How does the ertc get paid back?

The employee retention credit is a fully refundable tax credit for employers equal to 50 percent of qualifying salary (including the assignable qualified health plan). The ERTC is fully refundable and applies to the portion of payroll taxes paid by the employer. The IRS has developed a plan to allow eligible businesses to receive an early payment on their credit. This aims to alleviate the liquidity problems of many companies applying for the ERTC.

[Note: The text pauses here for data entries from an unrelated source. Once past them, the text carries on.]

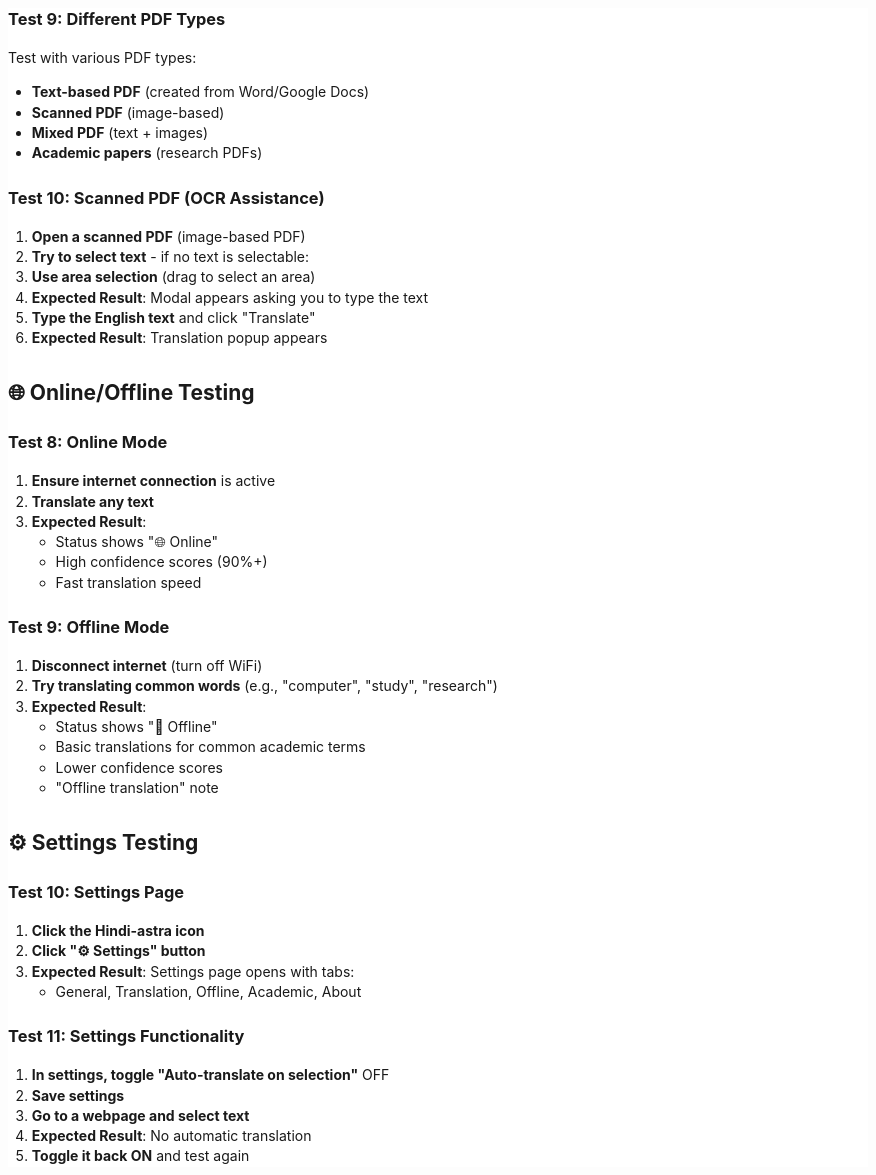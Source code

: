 ### Test 9: Different PDF Types
Test with various PDF types:
- **Text-based PDF** (created from Word/Google Docs)
- **Scanned PDF** (image-based)
- **Mixed PDF** (text + images)
- **Academic papers** (research PDFs)

### Test 10: Scanned PDF (OCR Assistance)
1. **Open a scanned PDF** (image-based PDF)
2. **Try to select text** - if no text is selectable:
3. **Use area selection** (drag to select an area)
4. **Expected Result**: Modal appears asking you to type the text
5. **Type the English text** and click "Translate"
6. **Expected Result**: Translation popup appears

## 🌐 **Online/Offline Testing**

### Test 8: Online Mode
1. **Ensure internet connection** is active
2. **Translate any text**
3. **Expected Result**: 
   - Status shows "🌐 Online"
   - High confidence scores (90%+)
   - Fast translation speed

### Test 9: Offline Mode
1. **Disconnect internet** (turn off WiFi)
2. **Try translating common words** (e.g., "computer", "study", "research")
3. **Expected Result**:
   - Status shows "📱 Offline"
   - Basic translations for common academic terms
   - Lower confidence scores
   - "Offline translation" note

## ⚙️ **Settings Testing**

### Test 10: Settings Page
1. **Click the Hindi-astra icon**
2. **Click "⚙️ Settings" button**
3. **Expected Result**: Settings page opens with tabs:
   - General, Translation, Offline, Academic, About

### Test 11: Settings Functionality
1. **In settings, toggle "Auto-translate on selection"** OFF
2. **Save settings**
3. **Go to a webpage and select text**
4. **Expected Result**: No automatic translation
5. **Toggle it back ON** and test again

A company may be eligible for ERTC under this provision, even if its revenues increased during the corresponding quarter. Employers are not required to take advantage of the employee retention tax credit, and some may choose to fire or fire their employees instead of paying qualified salaries and applying for the ERTC. Eligible employers can apply for the ERTC by calculating the ERTC amount for a pay period and reducing the required payroll deposit by that amount. Any eligible salary that is considered in determining the allowable ERTC will not be counted as a salary for the purposes of several other tax credits and the forgiveness of PPP loans.

Unlike other more broadly applicable provisions mentioned in the CARES Act, the ERTC is only available to certain qualified employers whose businesses have been affected by the coronavirus pandemic. In any calendar quarter in which the ERTC amount exceeds the OASDI taxes imposed on the employer, the franchise is considered a refundable overpayment. ERTC eligible salaries for a small employer are all salaries and health insurance benefits paid to an employee during the period in which the employer is considered an eligible employer. Learn more about the employee retention tax credit and hear the story and perspective of an organization that has used and benefited from the ERTC in this episode of The Wrap podcast.

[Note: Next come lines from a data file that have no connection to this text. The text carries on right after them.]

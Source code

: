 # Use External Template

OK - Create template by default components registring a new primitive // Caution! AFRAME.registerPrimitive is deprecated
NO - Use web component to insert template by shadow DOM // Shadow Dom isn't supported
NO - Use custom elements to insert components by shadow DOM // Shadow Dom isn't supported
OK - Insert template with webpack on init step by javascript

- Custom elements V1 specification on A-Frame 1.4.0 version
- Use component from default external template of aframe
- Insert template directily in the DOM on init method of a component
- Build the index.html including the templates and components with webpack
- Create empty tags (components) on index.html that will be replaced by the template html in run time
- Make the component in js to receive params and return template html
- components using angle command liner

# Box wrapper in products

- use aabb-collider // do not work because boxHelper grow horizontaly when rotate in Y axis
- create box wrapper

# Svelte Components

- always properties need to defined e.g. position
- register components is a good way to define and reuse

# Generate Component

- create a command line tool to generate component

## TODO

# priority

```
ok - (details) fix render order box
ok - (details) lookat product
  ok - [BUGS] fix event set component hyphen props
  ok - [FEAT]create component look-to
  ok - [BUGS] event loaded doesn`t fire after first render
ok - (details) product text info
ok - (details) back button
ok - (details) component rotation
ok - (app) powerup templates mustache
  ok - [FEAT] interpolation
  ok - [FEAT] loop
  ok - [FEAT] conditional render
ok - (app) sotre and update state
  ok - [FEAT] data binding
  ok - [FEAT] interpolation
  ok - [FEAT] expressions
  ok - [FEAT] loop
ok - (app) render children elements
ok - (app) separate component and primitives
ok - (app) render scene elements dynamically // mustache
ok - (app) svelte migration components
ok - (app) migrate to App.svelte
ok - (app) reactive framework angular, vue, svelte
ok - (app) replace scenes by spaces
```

The Employee Retention Tax Credit (ERTC) is one of many relief provisions included in the CARES Act to encourage small businesses to keep employees on staff rather than firing or firing them. If you haven't yet applied for PPP loan forgiveness, consider applying for non-payroll expenses to maximize the salary you can use to apply for your ERTC. It's important to note that the ERTC is subject to income tax because the employer's aggregated wage deductions are reduced by the amount of the credit. The new guidance explains that the election is made simply by not claiming the ERTC for those specific salaries in the corresponding 941 return.

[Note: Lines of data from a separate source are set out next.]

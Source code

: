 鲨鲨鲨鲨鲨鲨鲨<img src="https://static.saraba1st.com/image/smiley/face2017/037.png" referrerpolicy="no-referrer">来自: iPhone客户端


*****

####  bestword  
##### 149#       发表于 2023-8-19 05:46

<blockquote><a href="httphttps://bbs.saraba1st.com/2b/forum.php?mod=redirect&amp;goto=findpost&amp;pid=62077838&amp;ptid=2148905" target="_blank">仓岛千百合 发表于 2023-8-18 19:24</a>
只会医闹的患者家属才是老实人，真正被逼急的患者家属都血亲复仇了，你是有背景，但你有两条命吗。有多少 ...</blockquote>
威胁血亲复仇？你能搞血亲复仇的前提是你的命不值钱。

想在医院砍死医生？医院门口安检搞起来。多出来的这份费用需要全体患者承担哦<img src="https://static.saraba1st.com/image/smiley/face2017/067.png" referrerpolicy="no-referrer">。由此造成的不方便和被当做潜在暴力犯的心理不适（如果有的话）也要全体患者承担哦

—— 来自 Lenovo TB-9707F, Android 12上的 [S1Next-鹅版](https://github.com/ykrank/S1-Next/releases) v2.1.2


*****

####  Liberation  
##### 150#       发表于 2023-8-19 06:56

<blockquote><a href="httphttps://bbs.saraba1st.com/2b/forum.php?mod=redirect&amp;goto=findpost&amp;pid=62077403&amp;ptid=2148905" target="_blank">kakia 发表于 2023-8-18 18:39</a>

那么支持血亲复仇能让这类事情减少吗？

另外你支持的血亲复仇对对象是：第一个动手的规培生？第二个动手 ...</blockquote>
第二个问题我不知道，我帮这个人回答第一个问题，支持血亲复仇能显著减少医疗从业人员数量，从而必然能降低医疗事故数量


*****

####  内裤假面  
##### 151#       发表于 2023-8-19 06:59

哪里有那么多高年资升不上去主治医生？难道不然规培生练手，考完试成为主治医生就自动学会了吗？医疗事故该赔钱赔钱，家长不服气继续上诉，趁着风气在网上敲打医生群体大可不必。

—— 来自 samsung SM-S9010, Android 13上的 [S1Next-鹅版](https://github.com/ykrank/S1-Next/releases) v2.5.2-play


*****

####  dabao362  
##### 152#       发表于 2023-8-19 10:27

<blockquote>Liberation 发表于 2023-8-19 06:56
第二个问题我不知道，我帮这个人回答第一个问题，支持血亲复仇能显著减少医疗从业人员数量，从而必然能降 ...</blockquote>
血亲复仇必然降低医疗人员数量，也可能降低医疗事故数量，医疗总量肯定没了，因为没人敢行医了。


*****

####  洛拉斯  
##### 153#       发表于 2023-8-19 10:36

The Consolidated Appropriations Act provided a very welcome amendment to the CARES Act by allowing all eligible employers to apply for the ERTC, even if they have received a PPP loan. The IRS has also clarified that tips can be considered qualified wages for ERTC purposes, as long as they are Medicare salaries. While not a one-size-fits-all solution, ERTC can help provide help to businesses, especially in conjunction with other programs. To apply for the ERTC, eligible employers must report quarterly their total qualified salaries and any related credits.

Yolanda Eyman
Yolanda Eyman

Total organizer. Award-winning beer guru. Hipster-friendly pop culture aficionado. Award-winning music evangelist. Typical internet fan. Hardcore bacon fanatic.